Pictures paired with source code
══════
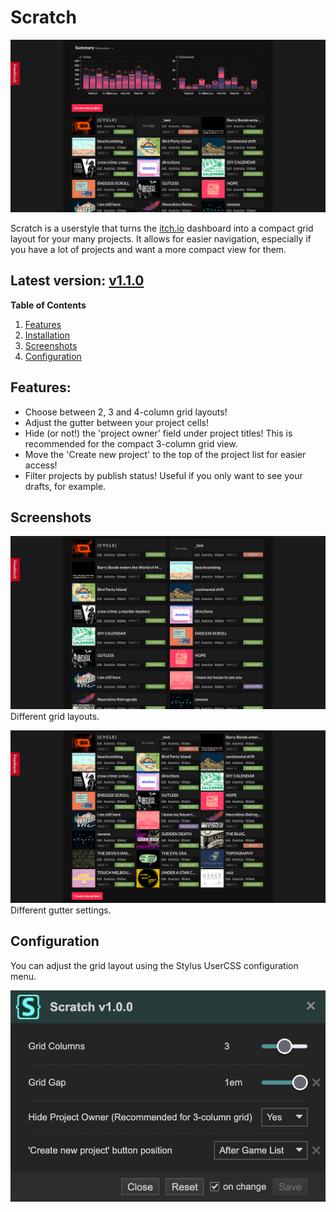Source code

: # Scratch
![preview of Scratch userstyle](https://github.com/haraiva/userstyles/blob/main/itch.io/screenshots/scratch.png)

Scratch is a userstyle that turns the [itch.io](https://itch.io/) dashboard into a compact grid layout for your many projects. It allows for easier navigation, especially if you have a lot of projects and want a more compact view for them.

## Latest version: [v1.1.0](https://github.com/haraiva/userstyles/releases/tag/scratch-v1.1.0)

**Table of Contents**
1. [Features](#features)  
2. [Installation](#installation)
3. [Screenshots](#screenshots)
4. [Configuration](#configuration)

## Features:
- Choose between 2, 3 and 4-column grid layouts!
- Adjust the gutter between your project cells!
- Hide (or not!) the 'project owner' field under project titles! This is recommended for the compact 3-column grid view.
- Move the 'Create new project' to the top of the project list for easier access!
- Filter projects by publish status! Useful if you only want to see your drafts, for example. 

## Screenshots

![gif showcasing the different grid layouts](https://github.com/haraiva/userstyles/blob/main/itch.io/screenshots/scratch-grids.gif)
Different grid layouts.

![gif showcasing different gutter settings](https://github.com/haraiva/userstyles/blob/main/itch.io/screenshots/scratch-gutters.gif)
Different gutter settings.

## Configuration

You can adjust the grid layout using the Stylus UserCSS configuration menu.

![what the Stylus UserCSS configuration menu looks like for Scratch](https://github.com/haraiva/userstyles/blob/main/itch.io/screenshots/scratch-settings.png)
══════
Wherever a line in the data above holds "Stylus", copy that line.

Reply to the task ->
You can adjust the grid layout using the Stylus UserCSS configuration menu.
![what the Stylus UserCSS configuration menu looks like for Scratch](https://github.com/haraiva/userstyles/blob/main/itch.io/screenshots/scratch-settings.png)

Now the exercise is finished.